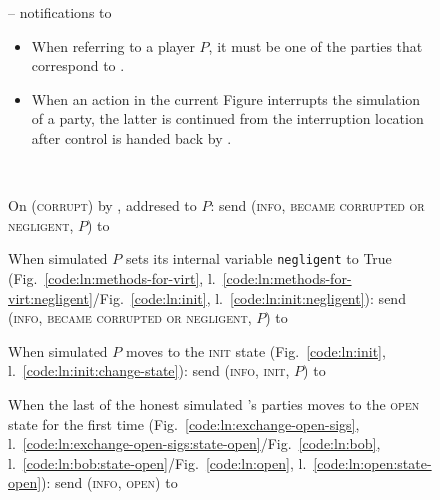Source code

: \begin{figure}[H]
  \begin{simulatorbox}{\simulator{} -- notifications to \fchan}
    \begin{itemize}
      \item When referring to a player $P$, it must be one of the parties that
      correspond to \fchan.
      \item When an action in the current Figure interrupts the simulation of a
      party, the latter is continued from the interruption location after
      control is handed back by \fchan.
    \end{itemize} \ \\
    \begin{algorithmic}[1]
      \State On (\textsc{corrupt}) by \adversary, addresed to $P$:
      \Indent
        \State {}
        \State send (\textsc{info}, \textsc{became corrupted or negligent}, $P$)
        to \fchan
        \label{code:simulator:corrupted}
      \EndIndent
      \Statex

      \State When simulated $P$ sets its internal variable \texttt{negligent} to
      True (Fig.~\ref{code:ln:methods-for-virt},
      l.~\ref{code:ln:methods-for-virt:negligent}/Fig.~\ref{code:ln:init},
      l.~\ref{code:ln:init:negligent}):
      \Indent
        \State send (\textsc{info}, \textsc{became corrupted or negligent}, $P$)
        to \fchan
        \label{code:simulator:negligent}
      \EndIndent
      \Statex

      \State When simulated $P$ moves to the \textsc{init} state
      (Fig.~\ref{code:ln:init}, l.~\ref{code:ln:init:change-state}):
      \Indent
        \State send (\textsc{info}, \textsc{init}, $P$) to \fchan
      \EndIndent
      \Statex

      \State When the last of the honest simulated \fchan's parties moves to the
      \textsc{open} state for the first time
      (Fig.~\ref{code:ln:exchange-open-sigs},
      l.~\ref{code:ln:exchange-open-sigs:state-open}/Fig.~\ref{code:ln:bob},
      l.~\ref{code:ln:bob:state-open}/Fig.~\ref{code:ln:open},
      l.~\ref{code:ln:open:state-open}):
      \Indent
        \State send (\textsc{info}, \textsc{open}) to \fchan
        \label{code:simulator:open}
      \EndIndent
      \Statex


\end{algorithmic}
\end{simulatorbox}
\end{figure}
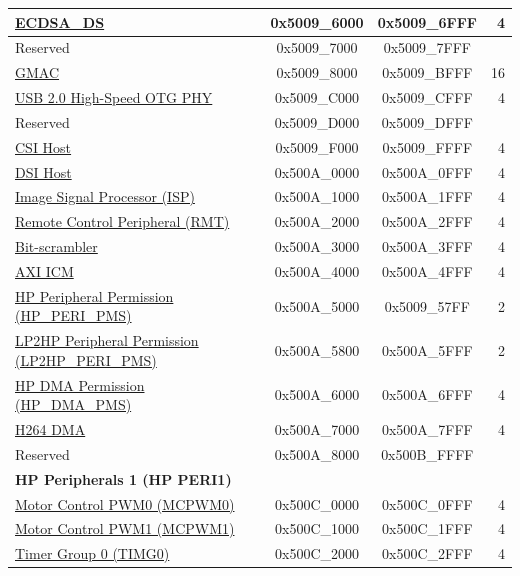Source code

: \begin{ThreePartTable}
\begin{longtable}[c]{ |p{7cm}|c|c|r| }
\hyperref[mod:ecdsa]{ECDSA\_DS}                    & 0x5009\_6000 & 0x5009\_6FFF &   4\\\hline
\rowcolor{gray!25}  Reserved                   & 0x5009\_7000 & 0x5009\_7FFF &   \\\hline
\hyperref[mod:ethernetmac]{GMAC}               & 0x5009\_8000 & 0x5009\_BFFF &   16\\\hline
\hyperref[mod:usbotghs]{USB 2.0 High-Speed OTG PHY}               & 0x5009\_C000 & 0x5009\_CFFF &   4\\\hline
\rowcolor{gray!25}  Reserved                   & 0x5009\_D000 & 0x5009\_DFFF &   \\\hline
\hyperref[mod:mipicsi]{CSI Host}              & 0x5009\_F000 & 0x5009\_FFFF &   4\\\hline
\hyperref[mod:mipidsi]{DSI Host}              & 0x500A\_0000 & 0x500A\_0FFF &   4\\\hline
\hyperref[mod:isp]{Image Signal Processor (ISP)}                   & 0x500A\_1000 & 0x500A\_1FFF &   4\\\hline
\hyperref[mod:rmt]{Remote Control Peripheral (RMT)}                   & 0x500A\_2000 & 0x500A\_2FFF &   4\\\hline
\hyperref[mod:bitscrm]{Bit-scrambler}         & 0x500A\_3000 & 0x500A\_3FFF &   4\\\hline
\hyperref[mod:sysreg]{AXI ICM}               & 0x500A\_4000 & 0x500A\_4FFF &   4\\\hline
\hyperref[mod:permctrl]{HP Peripheral Permission (HP\_PERI\_PMS)}     & 0x500A\_5000 & 0x5009\_57FF &   2\\\hline
\hyperref[mod:permctrl]{LP2HP Peripheral Permission (LP2HP\_PERI\_PMS)} & 0x500A\_5800 & 0x500A\_5FFF &   2\\\hline
\hyperref[mod:permctrl]{HP DMA Permission (HP\_DMA\_PMS)}        & 0x500A\_6000 & 0x500A\_6FFF &   4\\\hline
\hyperref[mod:h264enc]{H264 DMA}            & 0x500A\_7000 & 0x500A\_7FFF &   4\\\hline
\rowcolor{gray!25}  Reserved                   & 0x500A\_8000 & 0x500B\_FFFF &   \\\hline
\multicolumn{4}{|l|}{\textbf{HP Peripherals 1 (HP PERI1)}} \\ \hline
\hyperref[mod:mcpwm]{Motor Control PWM0 (MCPWM0)} & 0x500C\_0000 & 0x500C\_0FFF &   4 \\\hline
\hyperref[mod:mcpwm]{Motor Control PWM1 (MCPWM1)} & 0x500C\_1000 & 0x500C\_1FFF &   4 \\\hline
\hyperref[mod:timg]{Timer Group 0 (TIMG0)}        & 0x500C\_2000 & 0x500C\_2FFF &   4 \\\hline

\end{longtable}
\end{ThreePartTable}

▬▬▬

_Your goal_: Give back every record above word for word; the pictures have no place in it.

_Result for this exercise_:
Source code

: \begin{figure}[H]
  \begin{simulatorbox}{\simulator{} -- notifications to \fchan}
    \begin{itemize}
      \item When referring to a player $P$, it must be one of the parties that
      correspond to \fchan.
      \item When an action in the current Figure interrupts the simulation of a
      party, the latter is continued from the interruption location after
      control is handed back by \fchan.
    \end{itemize} \ \\
    \begin{algorithmic}[1]
      \State On (\textsc{corrupt}) by \adversary, addresed to $P$:
      \Indent
        \State {}
        \State send (\textsc{info}, \textsc{became corrupted or negligent}, $P$)
        to \fchan
        \label{code:simulator:corrupted}
      \EndIndent
      \Statex

      \State When simulated $P$ sets its internal variable \texttt{negligent} to
      True (Fig.~\ref{code:ln:methods-for-virt},
      l.~\ref{code:ln:methods-for-virt:negligent}/Fig.~\ref{code:ln:init},
      l.~\ref{code:ln:init:negligent}):
      \Indent
        \State send (\textsc{info}, \textsc{became corrupted or negligent}, $P$)
        to \fchan
        \label{code:simulator:negligent}
      \EndIndent
      \Statex

      \State When simulated $P$ moves to the \textsc{init} state
      (Fig.~\ref{code:ln:init}, l.~\ref{code:ln:init:change-state}):
      \Indent
        \State send (\textsc{info}, \textsc{init}, $P$) to \fchan
      \EndIndent
      \Statex

      \State When the last of the honest simulated \fchan's parties moves to the
      \textsc{open} state for the first time
      (Fig.~\ref{code:ln:exchange-open-sigs},
      l.~\ref{code:ln:exchange-open-sigs:state-open}/Fig.~\ref{code:ln:bob},
      l.~\ref{code:ln:bob:state-open}/Fig.~\ref{code:ln:open},
      l.~\ref{code:ln:open:state-open}):
      \Indent
        \State send (\textsc{info}, \textsc{open}) to \fchan
        \label{code:simulator:open}
      \EndIndent
      \Statex


\end{algorithmic}
\end{simulatorbox}
\end{figure}
Source code

: \begin{ThreePartTable}
\begin{longtable}[c]{ |p{7cm}|c|c|r| }
\hyperref[mod:ecdsa]{ECDSA\_DS}                    & 0x5009\_6000 & 0x5009\_6FFF &   4\\\hline
\rowcolor{gray!25}  Reserved                   & 0x5009\_7000 & 0x5009\_7FFF &   \\\hline
\hyperref[mod:ethernetmac]{GMAC}               & 0x5009\_8000 & 0x5009\_BFFF &   16\\\hline
\hyperref[mod:usbotghs]{USB 2.0 High-Speed OTG PHY}               & 0x5009\_C000 & 0x5009\_CFFF &   4\\\hline
\rowcolor{gray!25}  Reserved                   & 0x5009\_D000 & 0x5009\_DFFF &   \\\hline
\hyperref[mod:mipicsi]{CSI Host}              & 0x5009\_F000 & 0x5009\_FFFF &   4\\\hline
\hyperref[mod:mipidsi]{DSI Host}              & 0x500A\_0000 & 0x500A\_0FFF &   4\\\hline
\hyperref[mod:isp]{Image Signal Processor (ISP)}                   & 0x500A\_1000 & 0x500A\_1FFF &   4\\\hline
\hyperref[mod:rmt]{Remote Control Peripheral (RMT)}                   & 0x500A\_2000 & 0x500A\_2FFF &   4\\\hline
\hyperref[mod:bitscrm]{Bit-scrambler}         & 0x500A\_3000 & 0x500A\_3FFF &   4\\\hline
\hyperref[mod:sysreg]{AXI ICM}               & 0x500A\_4000 & 0x500A\_4FFF &   4\\\hline
\hyperref[mod:permctrl]{HP Peripheral Permission (HP\_PERI\_PMS)}     & 0x500A\_5000 & 0x5009\_57FF &   2\\\hline
\hyperref[mod:permctrl]{LP2HP Peripheral Permission (LP2HP\_PERI\_PMS)} & 0x500A\_5800 & 0x500A\_5FFF &   2\\\hline
\hyperref[mod:permctrl]{HP DMA Permission (HP\_DMA\_PMS)}        & 0x500A\_6000 & 0x500A\_6FFF &   4\\\hline
\hyperref[mod:h264enc]{H264 DMA}            & 0x500A\_7000 & 0x500A\_7FFF &   4\\\hline
\rowcolor{gray!25}  Reserved                   & 0x500A\_8000 & 0x500B\_FFFF &   \\\hline
\multicolumn{4}{|l|}{\textbf{HP Peripherals 1 (HP PERI1)}} \\ \hline
\hyperref[mod:mcpwm]{Motor Control PWM0 (MCPWM0)} & 0x500C\_0000 & 0x500C\_0FFF &   4 \\\hline
\hyperref[mod:mcpwm]{Motor Control PWM1 (MCPWM1)} & 0x500C\_1000 & 0x500C\_1FFF &   4 \\\hline
\hyperref[mod:timg]{Timer Group 0 (TIMG0)}        & 0x500C\_2000 & 0x500C\_2FFF &   4 \\\hline

\end{longtable}
\end{ThreePartTable}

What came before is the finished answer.